▸ Task requirements
Beginning with the first line, retype exactly the records below up to and including the line with "XRP - Ripple"; pictures do not belong in the copy.
START Provided information
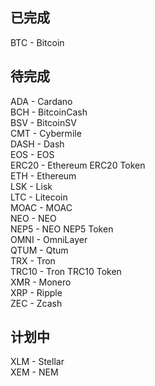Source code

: ## 已完成
BTC - Bitcoin

## 待完成
ADA - Cardano  
BCH - BitcoinCash  
BSV - BitcoinSV  
CMT - Cybermile  
DASH - Dash  
EOS - EOS  
ERC20 - Ethereum ERC20 Token  
ETH - Ethereum  
LSK - Lisk  
LTC - Litecoin  
MOAC - MOAC  
NEO - NEO  
NEP5 - NEO NEP5 Token  
OMNI - OmniLayer  
QTUM - Qtum  
TRX - Tron  
TRC10 - Tron TRC10 Token  
XMR - Monero  
XRP - Ripple  
ZEC - Zcash  

## 计划中
XLM - Stellar  
XEM - NEM
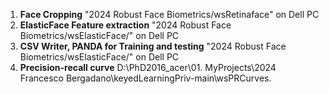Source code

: 1. **Face Cropping** "2024 Robust Face Biometrics/wsRetinaface" on Dell PC
2. **ElasticFace Feature extraction** "2024 Robust Face Biometrics/wsElasticFace/" on Dell PC
3. **CSV Writer, PANDA for Training and testing** "2024 Robust Face Biometrics/wsElasticFace/" on Dell PC
4. **Precision-recall curve** D:\PhD2016_acer\01. MyProjects\2024 Francesco Bergadano\keyedLearningPriv-main\wsPRCurves.
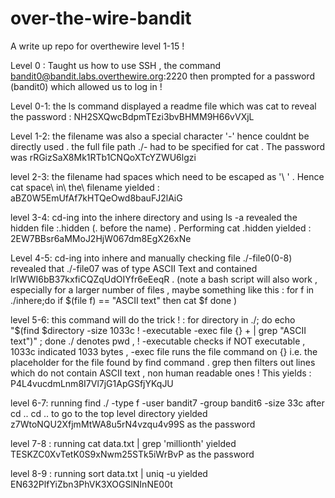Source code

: # over-the-wire-bandit
A write up repo for overthewire level 1-15 !

Level 0 : Taught us how to use SSH , the command bandit0@bandit.labs.overthewire.org:2220 then prompted for a password (bandit0) which allowed us to log in !

Level 0-1: the ls command displayed a readme file which was cat to reveal the password : NH2SXQwcBdpmTEzi3bvBHMM9H66vVXjL

Level 1-2: the filename was also a special character '-' hence couldnt be directly used . the full file path ./- had to be specified for cat . The password was rRGizSaX8Mk1RTb1CNQoXTcYZWU6lgzi

level 2-3: the filename had spaces which need to be escaped as '\ ' . Hence cat space\ in\ the\ filename yielded : aBZ0W5EmUfAf7kHTQeOwd8bauFJ2lAiG

level 3-4: cd-ing into the inhere directory and using ls -a revealed the hidden file :.hidden (. before the name) . Performing cat .hidden yielded : 2EW7BBsr6aMMoJ2HjW067dm8EgX26xNe

Level 4-5: cd-ing into inhere and manually checking file ./-file0(0-8) revealed that ./-file07 was of type ASCII Text and contained lrIWWI6bB37kxfiCQZqUdOIYfr6eEeqR . (note a bash script will also work , especially for a larger number of files , maybe something like this :
for f in ./inhere;do
        if $(file f) == "ASCII text"
        then
                cat $f
done
)

level 5-6: this command will do the trick ! : for directory in ./; do echo "$(find $directory -size 1033c ! -executable -exec file {} + | grep "ASCII text")" ; done
./ denotes pwd , ! -executable checks if NOT executable , 1033c indicated 1033 bytes , -exec file runs the file command on {} i.e. the placeholder for the file found by find command . grep then filters out lines which do not contain ASCII text , non human readable ones ! 
This yields : P4L4vucdmLnm8I7Vl7jG1ApGSfjYKqJU

level 6-7: running find ./ -type f -user bandit7 -group bandit6 -size 33c after cd .. cd .. to go to the top level directory yielded z7WtoNQU2XfjmMtWA8u5rN4vzqu4v99S as the password 

level 7-8 : running cat data.txt | grep 'millionth' yielded TESKZC0XvTetK0S9xNwm25STk5iWrBvP as the password 

level 8-9 : running sort data.txt | uniq -u yielded EN632PlfYiZbn3PhVK3XOGSlNInNE00t
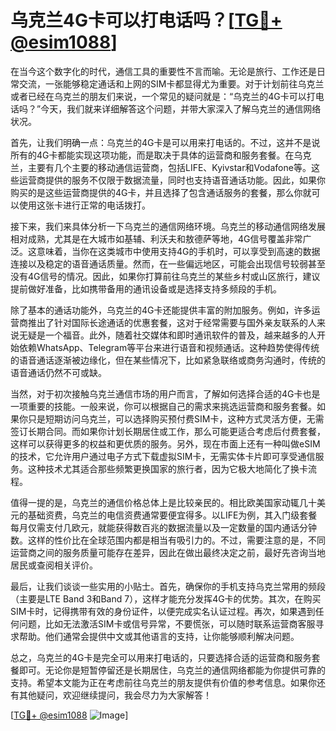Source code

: # 乌克兰4G卡可以打电话吗？[[TG💪+ @esim1088](https://t.me/s/esim1088)]

在当今这个数字化的时代，通信工具的重要性不言而喻。无论是旅行、工作还是日常交流，一张能够稳定通话和上网的SIM卡都显得尤为重要。对于计划前往乌克兰或者已经在乌克兰的朋友们来说，一个常见的疑问就是：“乌克兰的4G卡可以打电话吗？”今天，我们就来详细解答这个问题，并带大家深入了解乌克兰的通信网络状况。

首先，让我们明确一点：乌克兰的4G卡是可以用来打电话的。不过，这并不是说所有的4G卡都能实现这项功能，而是取决于具体的运营商和服务套餐。在乌克兰，主要有几个主要的移动通信运营商，包括LIFE、Kyivstar和Vodafone等。这些运营商提供的服务不仅限于数据流量，同时也支持语音通话功能。因此，如果你购买的是这些运营商提供的4G卡，并且选择了包含通话服务的套餐，那么你就可以使用这张卡进行正常的电话拨打。

接下来，我们来具体分析一下乌克兰的通信网络环境。乌克兰的移动通信网络发展相对成熟，尤其是在大城市如基辅、利沃夫和敖德萨等地，4G信号覆盖非常广泛。这意味着，当你在这类城市中使用支持4G的手机时，可以享受到高速的数据连接以及稳定的语音通话质量。然而，在一些偏远地区，可能会出现信号较弱甚至没有4G信号的情况。因此，如果你打算前往乌克兰的某些乡村或山区旅行，建议提前做好准备，比如携带备用的通讯设备或是选择支持多频段的手机。

除了基本的通话功能外，乌克兰的4G卡还能提供丰富的附加服务。例如，许多运营商推出了针对国际长途通话的优惠套餐，这对于经常需要与国外亲友联系的人来说无疑是一个福音。此外，随着社交媒体和即时通讯软件的普及，越来越多的人开始依赖WhatsApp、Telegram等平台来进行语音和视频通话。这种趋势使得传统的语音通话逐渐被边缘化，但在某些情况下，比如紧急联络或商务沟通时，传统的语音通话仍然不可或缺。

当然，对于初次接触乌克兰通信市场的用户而言，了解如何选择合适的4G卡也是一项重要的技能。一般来说，你可以根据自己的需求来挑选运营商和服务套餐。如果你只是短期访问乌克兰，可以选择购买预付费SIM卡，这种方式灵活方便，无需签订长期合同。而如果你计划长期居住或工作，那么可能更适合考虑后付费套餐，这样可以获得更多的权益和更优质的服务。另外，现在市面上还有一种叫做eSIM的技术，它允许用户通过电子方式下载虚拟SIM卡，无需实体卡片即可享受通信服务。这种技术尤其适合那些频繁更换国家的旅行者，因为它极大地简化了换卡流程。

值得一提的是，乌克兰的通信价格总体上是比较亲民的。相比欧美国家动辄几十美元的基础资费，乌克兰的电信资费通常要便宜得多。以LIFE为例，其入门级套餐每月仅需支付几欧元，就能获得数百兆的数据流量以及一定数量的国内通话分钟数。这样的性价比在全球范围内都是相当有吸引力的。不过，需要注意的是，不同运营商之间的服务质量可能存在差异，因此在做出最终决定之前，最好先咨询当地居民或查阅相关评价。

最后，让我们谈谈一些实用的小贴士。首先，确保你的手机支持乌克兰常用的频段（主要是LTE Band 3和Band 7），这样才能充分发挥4G卡的优势。其次，在购买SIM卡时，记得携带有效的身份证件，以便完成实名认证过程。再次，如果遇到任何问题，比如无法激活SIM卡或信号异常，不要慌张，可以随时联系运营商客服寻求帮助。他们通常会提供中文或其他语言的支持，让你能够顺利解决问题。

总之，乌克兰的4G卡是完全可以用来打电话的，只要选择合适的运营商和服务套餐即可。无论你是短暂停留还是长期居住，乌克兰的通信网络都能为你提供可靠的支持。希望本文能为正在考虑前往乌克兰的朋友提供有价值的参考信息。如果你还有其他疑问，欢迎继续提问，我会尽力为大家解答！

[[TG💪+ @esim1088](https://t.me/s/esim1088) ![Image](https://i.postimg.cc/4NQfJmqS/Snipaste-2025-05-13-00-14-12.png)]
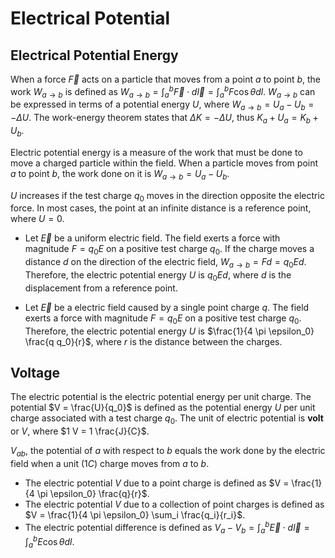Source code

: # Electrical Potential

## Electrical Potential Energy

When a force $\vec{F}$ acts on a particle that moves from a point $a$ to point $b$, the work $W_{a \to b}$ is defined as $W_{a \to b} = \int_a^b \vec{F} \cdot d \vec{l} = \int_a^b F \cos \theta dl$. $W_{a \to b}$ can be expressed in terms of a potential energy $U$, where $W_{a \to b} = U_a - U_b = - \Delta U$. The work-energy theorem states that $\Delta K = - \Delta U$, thus $K_a + U_a = K_b + U_b$.

Electric potential energy is a measure of the work that must be done to move a charged particle within the field. When a particle moves from point $a$ to point $b$, the work done on it is $W_{a \to b} = U_a - U_b$.

$U$ increases if the test charge $q_0$ moves in the direction opposite the electric force. In most cases, the point at an infinite distance is a reference point, where $U = 0$.

- Let $\vec{E}$ be a uniform electric field. The field exerts a force with magnitude $F = q_0 E$ on a positive test charge $q_0$. If the charge moves a distance $d$ on the direction of the electric field, $W_{a \to b} = Fd = q_0 Ed$. Therefore, the electric potential energy $U$ is $q_0 E d$, where $d$ is the displacement from a reference point.

- Let $\vec{E}$ be a electric field caused by a single point charge $q$. The field exerts a force with magnitude $F = q_0 E$ on a positive test charge $q_0$. Therefore, the electric potential energy $U$ is $\frac{1}{4 \pi \epsilon_0} \frac{q q_0}{r}$, where $r$ is the distance between the charges.

## Voltage

The electric potential is the electric potential energy per unit charge. The potential $V = \frac{U}{q_0}$ is defined as the potential energy $U$ per unit charge associated with a test charge $q_0$. The unit of electric potential is **volt** or $V$, where $1 V = 1 \frac{J}{C}$.

$V_{ab}$, the potential of $a$ with respect to $b$ equals the work done by the electric field when a unit ($1C$) charge moves from $a$ to $b$.

- The electric potential $V$ due to a point charge is defined as $V = \frac{1}{4 \pi \epsilon_0} \frac{q}{r}$.
- The electric potential $V$ due to a collection of point charges is defined as $V = \frac{1}{4 \pi \epsilon_0} \sum_i \frac{q_i}{r_i}$.
- The electric potential difference is defined as $V_a - V_b = \int_a^b \vec{E} \cdot d \vec{l} = \int_a^b E \cos \theta dl$.
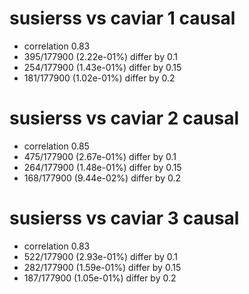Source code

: # susierss vs caviar  1 causal

- correlation 0.83
- 395/177900 (2.22e-01%) differ by 0.1
- 254/177900 (1.43e-01%) differ by 0.15
- 181/177900 (1.02e-01%) differ by 0.2


# susierss vs caviar  2 causal

- correlation 0.85
- 475/177900 (2.67e-01%) differ by 0.1
- 264/177900 (1.48e-01%) differ by 0.15
- 168/177900 (9.44e-02%) differ by 0.2


# susierss vs caviar  3 causal

- correlation 0.83
- 522/177900 (2.93e-01%) differ by 0.1
- 282/177900 (1.59e-01%) differ by 0.15
- 187/177900 (1.05e-01%) differ by 0.2


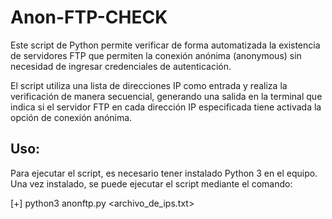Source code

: # Anon-FTP-CHECK

Este script de Python permite verificar de forma automatizada la existencia de servidores FTP que permiten la conexión anónima (anonymous) sin necesidad de ingresar credenciales de autenticación.

El script utiliza una lista de direcciones IP como entrada y realiza la verificación de manera secuencial, generando una salida en la terminal que indica si el servidor FTP en cada dirección IP especificada tiene activada la opción de conexión anónima.

## **Uso:**

Para ejecutar el script, es necesario tener instalado Python 3 en el equipo. Una vez instalado, se puede ejecutar el script mediante el comando:

[+] python3 anonftp.py <archivo_de_ips.txt>
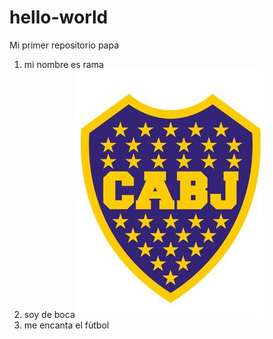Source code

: # hello-world
Mi primer repositorio papa
1. mi nombre es rama
2. soy de boca ![image](Boca-Juniors.jpg)
3. me encanta el fùtbol
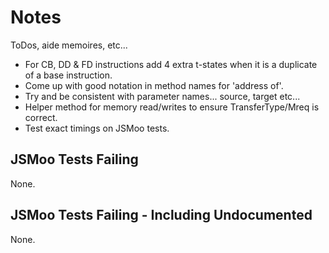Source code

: # Notes

ToDos, aide memoires, etc...

- For CB, DD & FD instructions add 4 extra t-states when it is a duplicate of a base instruction.
- Come up with good notation in method names for 'address of'.
- Try and be consistent with parameter names... source, target etc...
- Helper method for memory read/writes to ensure TransferType/Mreq is correct.
- Test exact timings on JSMoo tests.

## JSMoo Tests Failing

None.

## JSMoo Tests Failing - Including Undocumented

None.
END Provided information
▸ Response below
Source code

: ## 已完成
BTC - Bitcoin

## 待完成
ADA - Cardano  
BCH - BitcoinCash  
BSV - BitcoinSV  
CMT - Cybermile  
DASH - Dash  
EOS - EOS  
ERC20 - Ethereum ERC20 Token  
ETH - Ethereum  
LSK - Lisk  
LTC - Litecoin  
MOAC - MOAC  
NEO - NEO  
NEP5 - NEO NEP5 Token  
OMNI - OmniLayer  
QTUM - Qtum  
TRX - Tron  
TRC10 - Tron TRC10 Token  
XMR - Monero  
XRP - Ripple  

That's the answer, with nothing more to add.